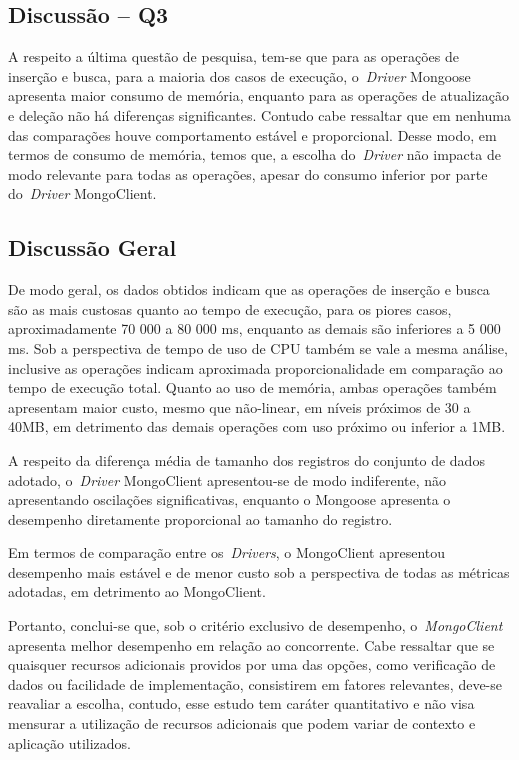 \documentclass[12pt]{article}
\begin{document}
\subsection{Discussão -- Q3}
\label{q3}

A respeito a última questão de pesquisa, tem-se que para as operações de inserção e busca, para a maioria dos casos de execução, o~\emph{Driver} Mongoose apresenta maior consumo de memória, enquanto para as operações de atualização e deleção não há diferenças significantes.
Contudo cabe ressaltar que em nenhuma das comparações houve comportamento estável e proporcional.
Desse modo, em termos de consumo de memória, temos que, a escolha do~\emph{Driver} não impacta de modo relevante para todas as operações, apesar do consumo inferior por parte do~\emph{Driver} MongoClient.

\subsection{Discussão Geral}
\label{qgeral}

De modo geral, os dados obtidos indicam que as operações de inserção e busca são as mais custosas quanto ao tempo de execução, para os piores casos, aproximadamente 70 000 a 80 000 ms, enquanto as demais são inferiores a 5 000 ms.
Sob a perspectiva de tempo de uso de CPU também se vale a mesma análise, inclusive as operações indicam aproximada proporcionalidade em comparação ao tempo de execução total.
Quanto ao uso de memória, ambas operações também apresentam maior custo, mesmo que não-linear, em níveis próximos de 30 a 40MB, em detrimento das demais operações com uso próximo ou inferior a 1MB.

A respeito da diferença média de tamanho dos registros do conjunto de dados adotado, o~\emph{Driver} MongoClient apresentou-se de modo indiferente, não apresentando oscilações significativas, enquanto o Mongoose apresenta o desempenho diretamente proporcional ao tamanho do registro.

Em termos de comparação entre os~\emph{Drivers}, o MongoClient apresentou desempenho mais estável e de menor custo sob a perspectiva de todas as métricas adotadas, em detrimento ao MongoClient.

Portanto, conclui-se que, sob o critério exclusivo de desempenho, o~\emph{MongoClient} apresenta melhor desempenho em relação ao concorrente.
Cabe ressaltar que se quaisquer recursos adicionais providos por uma das opções, como verificação de dados ou facilidade de implementação, consistirem em fatores relevantes, deve-se reavaliar a escolha, contudo, esse estudo tem caráter quantitativo e não visa mensurar a utilização de recursos adicionais que podem variar de contexto e aplicação utilizados.
\end{document}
------------------------------------------------------------------------
**What you should do:** Transcribe the whole listing exactly but exclude images.

**Task result:**
 \documentclass[12pt]{article}
\begin{document}
\subsection{Discussão -- Q3}
\label{q3}

A respeito a última questão de pesquisa, tem-se que para as operações de inserção e busca, para a maioria dos casos de execução, o~\emph{Driver} Mongoose apresenta maior consumo de memória, enquanto para as operações de atualização e deleção não há diferenças significantes.
Contudo cabe ressaltar que em nenhuma das comparações houve comportamento estável e proporcional.
Desse modo, em termos de consumo de memória, temos que, a escolha do~\emph{Driver} não impacta de modo relevante para todas as operações, apesar do consumo inferior por parte do~\emph{Driver} MongoClient.

\subsection{Discussão Geral}
\label{qgeral}

De modo geral, os dados obtidos indicam que as operações de inserção e busca são as mais custosas quanto ao tempo de execução, para os piores casos, aproximadamente 70 000 a 80 000 ms, enquanto as demais são inferiores a 5 000 ms.
Sob a perspectiva de tempo de uso de CPU também se vale a mesma análise, inclusive as operações indicam aproximada proporcionalidade em comparação ao tempo de execução total.
Quanto ao uso de memória, ambas operações também apresentam maior custo, mesmo que não-linear, em níveis próximos de 30 a 40MB, em detrimento das demais operações com uso próximo ou inferior a 1MB.

A respeito da diferença média de tamanho dos registros do conjunto de dados adotado, o~\emph{Driver} MongoClient apresentou-se de modo indiferente, não apresentando oscilações significativas, enquanto o Mongoose apresenta o desempenho diretamente proporcional ao tamanho do registro.

Em termos de comparação entre os~\emph{Drivers}, o MongoClient apresentou desempenho mais estável e de menor custo sob a perspectiva de todas as métricas adotadas, em detrimento ao MongoClient.

Portanto, conclui-se que, sob o critério exclusivo de desempenho, o~\emph{MongoClient} apresenta melhor desempenho em relação ao concorrente.
Cabe ressaltar que se quaisquer recursos adicionais providos por uma das opções, como verificação de dados ou facilidade de implementação, consistirem em fatores relevantes, deve-se reavaliar a escolha, contudo, esse estudo tem caráter quantitativo e não visa mensurar a utilização de recursos adicionais que podem variar de contexto e aplicação utilizados.
\end{document}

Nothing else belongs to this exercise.